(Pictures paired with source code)
· · ·

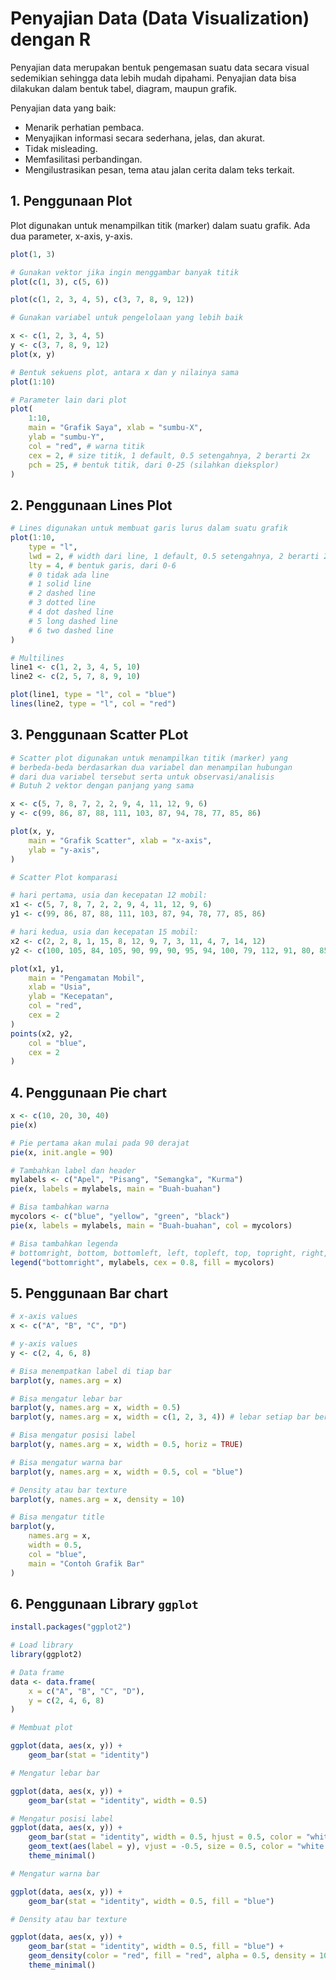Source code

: # Penyajian Data (Data Visualization) dengan R

Penyajian data merupakan bentuk pengemasan suatu data secara visual sedemikian sehingga data lebih mudah dipahami. Penyajian data bisa dilakukan dalam bentuk tabel, diagram, maupun grafik.

Penyajian data yang baik:
* Menarik perhatian pembaca.
* Menyajikan informasi secara sederhana, jelas, dan akurat.
* Tidak misleading.
* Memfasilitasi perbandingan.
* Mengilustrasikan pesan, tema atau jalan cerita dalam teks terkait.

## 1. Penggunaan Plot

Plot digunakan untuk menampilkan titik (marker) dalam suatu grafik. Ada dua parameter, x-axis, y-axis.

```r
plot(1, 3)

# Gunakan vektor jika ingin menggambar banyak titik
plot(c(1, 3), c(5, 6))

plot(c(1, 2, 3, 4, 5), c(3, 7, 8, 9, 12))

# Gunakan variabel untuk pengelolaan yang lebih baik

x <- c(1, 2, 3, 4, 5)
y <- c(3, 7, 8, 9, 12)
plot(x, y)

# Bentuk sekuens plot, antara x dan y nilainya sama
plot(1:10)

# Parameter lain dari plot
plot(
    1:10,
    main = "Grafik Saya", xlab = "sumbu-X",
    ylab = "sumbu-Y",
    col = "red", # warna titik
    cex = 2, # size titik, 1 default, 0.5 setengahnya, 2 berarti 2x
    pch = 25, # bentuk titik, dari 0-25 (silahkan dieksplor)
)
```

## 2. Penggunaan Lines Plot

```r
# Lines digunakan untuk membuat garis lurus dalam suatu grafik
plot(1:10,
    type = "l",
    lwd = 2, # width dari line, 1 default, 0.5 setengahnya, 2 berarti 2x
    lty = 4, # bentuk garis, dari 0-6
    # 0 tidak ada line
    # 1 solid line
    # 2 dashed line
    # 3 dotted line
    # 4 dot dashed line
    # 5 long dashed line
    # 6 two dashed line
)

# Multilines
line1 <- c(1, 2, 3, 4, 5, 10)
line2 <- c(2, 5, 7, 8, 9, 10)

plot(line1, type = "l", col = "blue")
lines(line2, type = "l", col = "red")
```

## 3. Penggunaan Scatter PLot

```r
# Scatter plot digunakan untuk menampilkan titik (marker) yang
# berbeda-beda berdasarkan dua variabel dan menampilan hubungan
# dari dua variabel tersebut serta untuk observasi/analisis
# Butuh 2 vektor dengan panjang yang sama

x <- c(5, 7, 8, 7, 2, 2, 9, 4, 11, 12, 9, 6)
y <- c(99, 86, 87, 88, 111, 103, 87, 94, 78, 77, 85, 86)

plot(x, y,
    main = "Grafik Scatter", xlab = "x-axis",
    ylab = "y-axis",
)

# Scatter Plot komparasi

# hari pertama, usia dan kecepatan 12 mobil:
x1 <- c(5, 7, 8, 7, 2, 2, 9, 4, 11, 12, 9, 6)
y1 <- c(99, 86, 87, 88, 111, 103, 87, 94, 78, 77, 85, 86)

# hari kedua, usia dan kecepatan 15 mobil:
x2 <- c(2, 2, 8, 1, 15, 8, 12, 9, 7, 3, 11, 4, 7, 14, 12)
y2 <- c(100, 105, 84, 105, 90, 99, 90, 95, 94, 100, 79, 112, 91, 80, 85)

plot(x1, y1,
    main = "Pengamatan Mobil",
    xlab = "Usia",
    ylab = "Kecepatan",
    col = "red",
    cex = 2
)
points(x2, y2,
    col = "blue",
    cex = 2
)
```

## 4. Penggunaan Pie chart

```r
x <- c(10, 20, 30, 40)
pie(x)

# Pie pertama akan mulai pada 90 derajat
pie(x, init.angle = 90)

# Tambahkan label dan header
mylabels <- c("Apel", "Pisang", "Semangka", "Kurma")
pie(x, labels = mylabels, main = "Buah-buahan")

# Bisa tambahkan warna
mycolors <- c("blue", "yellow", "green", "black")
pie(x, labels = mylabels, main = "Buah-buahan", col = mycolors)

# Bisa tambahkan legenda
# bottomright, bottom, bottomleft, left, topleft, top, topright, right, center
legend("bottomright", mylabels, cex = 0.8, fill = mycolors)
```

## 5. Penggunaan Bar chart

```r
# x-axis values
x <- c("A", "B", "C", "D")

# y-axis values
y <- c(2, 4, 6, 8)

# Bisa menempatkan label di tiap bar
barplot(y, names.arg = x)

# Bisa mengatur lebar bar
barplot(y, names.arg = x, width = 0.5)
barplot(y, names.arg = x, width = c(1, 2, 3, 4)) # lebar setiap bar berbeda

# Bisa mengatur posisi label
barplot(y, names.arg = x, width = 0.5, horiz = TRUE)

# Bisa mengatur warna bar
barplot(y, names.arg = x, width = 0.5, col = "blue")

# Density atau bar texture
barplot(y, names.arg = x, density = 10)

# Bisa mengatur title
barplot(y,
    names.arg = x,
    width = 0.5,
    col = "blue",
    main = "Contoh Grafik Bar"
)
```

## 6. Penggunaan Library `ggplot`

```r
install.packages("ggplot2")

# Load library
library(ggplot2)

# Data frame
data <- data.frame(
    x = c("A", "B", "C", "D"),
    y = c(2, 4, 6, 8)
)

# Membuat plot

ggplot(data, aes(x, y)) +
    geom_bar(stat = "identity")

# Mengatur lebar bar

ggplot(data, aes(x, y)) +
    geom_bar(stat = "identity", width = 0.5)

# Mengatur posisi label
ggplot(data, aes(x, y)) +
    geom_bar(stat = "identity", width = 0.5, hjust = 0.5, color = "white ") +
    geom_text(aes(label = y), vjust = -0.5, size = 0.5, color = "white ") +
    theme_minimal()

# Mengatur warna bar

ggplot(data, aes(x, y)) +
    geom_bar(stat = "identity", width = 0.5, fill = "blue")

# Density atau bar texture

ggplot(data, aes(x, y)) +
    geom_bar(stat = "identity", width = 0.5, fill = "blue") +
    geom_density(color = "red", fill = "red", alpha = 0.5, density = 10) +
    theme_minimal()
```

· · ·

■ ABOUT THIS TASK ■
Line by line, write out the data above exactly, without the pictures.

■ EXPECTED OUTPUT ■
Source code

: # Penyajian Data (Data Visualization) dengan R

Penyajian data merupakan bentuk pengemasan suatu data secara visual sedemikian sehingga data lebih mudah dipahami. Penyajian data bisa dilakukan dalam bentuk tabel, diagram, maupun grafik.

Penyajian data yang baik:
* Menarik perhatian pembaca.
* Menyajikan informasi secara sederhana, jelas, dan akurat.
* Tidak misleading.
* Memfasilitasi perbandingan.
* Mengilustrasikan pesan, tema atau jalan cerita dalam teks terkait.

## 1. Penggunaan Plot

Plot digunakan untuk menampilkan titik (marker) dalam suatu grafik. Ada dua parameter, x-axis, y-axis.

```r
plot(1, 3)

# Gunakan vektor jika ingin menggambar banyak titik
plot(c(1, 3), c(5, 6))

plot(c(1, 2, 3, 4, 5), c(3, 7, 8, 9, 12))

# Gunakan variabel untuk pengelolaan yang lebih baik

x <- c(1, 2, 3, 4, 5)
y <- c(3, 7, 8, 9, 12)
plot(x, y)

# Bentuk sekuens plot, antara x dan y nilainya sama
plot(1:10)

# Parameter lain dari plot
plot(
    1:10,
    main = "Grafik Saya", xlab = "sumbu-X",
    ylab = "sumbu-Y",
    col = "red", # warna titik
    cex = 2, # size titik, 1 default, 0.5 setengahnya, 2 berarti 2x
    pch = 25, # bentuk titik, dari 0-25 (silahkan dieksplor)
)
```

## 2. Penggunaan Lines Plot

```r
# Lines digunakan untuk membuat garis lurus dalam suatu grafik
plot(1:10,
    type = "l",
    lwd = 2, # width dari line, 1 default, 0.5 setengahnya, 2 berarti 2x
    lty = 4, # bentuk garis, dari 0-6
    # 0 tidak ada line
    # 1 solid line
    # 2 dashed line
    # 3 dotted line
    # 4 dot dashed line
    # 5 long dashed line
    # 6 two dashed line
)

# Multilines
line1 <- c(1, 2, 3, 4, 5, 10)
line2 <- c(2, 5, 7, 8, 9, 10)

plot(line1, type = "l", col = "blue")
lines(line2, type = "l", col = "red")
```

## 3. Penggunaan Scatter PLot

```r
# Scatter plot digunakan untuk menampilkan titik (marker) yang
# berbeda-beda berdasarkan dua variabel dan menampilan hubungan
# dari dua variabel tersebut serta untuk observasi/analisis
# Butuh 2 vektor dengan panjang yang sama

x <- c(5, 7, 8, 7, 2, 2, 9, 4, 11, 12, 9, 6)
y <- c(99, 86, 87, 88, 111, 103, 87, 94, 78, 77, 85, 86)

plot(x, y,
    main = "Grafik Scatter", xlab = "x-axis",
    ylab = "y-axis",
)

# Scatter Plot komparasi

# hari pertama, usia dan kecepatan 12 mobil:
x1 <- c(5, 7, 8, 7, 2, 2, 9, 4, 11, 12, 9, 6)
y1 <- c(99, 86, 87, 88, 111, 103, 87, 94, 78, 77, 85, 86)

# hari kedua, usia dan kecepatan 15 mobil:
x2 <- c(2, 2, 8, 1, 15, 8, 12, 9, 7, 3, 11, 4, 7, 14, 12)
y2 <- c(100, 105, 84, 105, 90, 99, 90, 95, 94, 100, 79, 112, 91, 80, 85)

plot(x1, y1,
    main = "Pengamatan Mobil",
    xlab = "Usia",
    ylab = "Kecepatan",
    col = "red",
    cex = 2
)
points(x2, y2,
    col = "blue",
    cex = 2
)
```

## 4. Penggunaan Pie chart

```r
x <- c(10, 20, 30, 40)
pie(x)

# Pie pertama akan mulai pada 90 derajat
pie(x, init.angle = 90)

# Tambahkan label dan header
mylabels <- c("Apel", "Pisang", "Semangka", "Kurma")
pie(x, labels = mylabels, main = "Buah-buahan")

# Bisa tambahkan warna
mycolors <- c("blue", "yellow", "green", "black")
pie(x, labels = mylabels, main = "Buah-buahan", col = mycolors)

# Bisa tambahkan legenda
# bottomright, bottom, bottomleft, left, topleft, top, topright, right, center
legend("bottomright", mylabels, cex = 0.8, fill = mycolors)
```

## 5. Penggunaan Bar chart

```r
# x-axis values
x <- c("A", "B", "C", "D")

# y-axis values
y <- c(2, 4, 6, 8)

# Bisa menempatkan label di tiap bar
barplot(y, names.arg = x)

# Bisa mengatur lebar bar
barplot(y, names.arg = x, width = 0.5)
barplot(y, names.arg = x, width = c(1, 2, 3, 4)) # lebar setiap bar berbeda

# Bisa mengatur posisi label
barplot(y, names.arg = x, width = 0.5, horiz = TRUE)

# Bisa mengatur warna bar
barplot(y, names.arg = x, width = 0.5, col = "blue")

# Density atau bar texture
barplot(y, names.arg = x, density = 10)

# Bisa mengatur title
barplot(y,
    names.arg = x,
    width = 0.5,
    col = "blue",
    main = "Contoh Grafik Bar"
)
```

## 6. Penggunaan Library `ggplot`

```r
install.packages("ggplot2")

# Load library
library(ggplot2)

# Data frame
data <- data.frame(
    x = c("A", "B", "C", "D"),
    y = c(2, 4, 6, 8)
)

# Membuat plot

ggplot(data, aes(x, y)) +
    geom_bar(stat = "identity")

# Mengatur lebar bar

ggplot(data, aes(x, y)) +
    geom_bar(stat = "identity", width = 0.5)

# Mengatur posisi label
ggplot(data, aes(x, y)) +
    geom_bar(stat = "identity", width = 0.5, hjust = 0.5, color = "white ") +
    geom_text(aes(label = y), vjust = -0.5, size = 0.5, color = "white ") +
    theme_minimal()

# Mengatur warna bar

ggplot(data, aes(x, y)) +
    geom_bar(stat = "identity", width = 0.5, fill = "blue")

# Density atau bar texture

ggplot(data, aes(x, y)) +
    geom_bar(stat = "identity", width = 0.5, fill = "blue") +
    geom_density(color = "red", fill = "red", alpha = 0.5, density = 10) +
    theme_minimal()
```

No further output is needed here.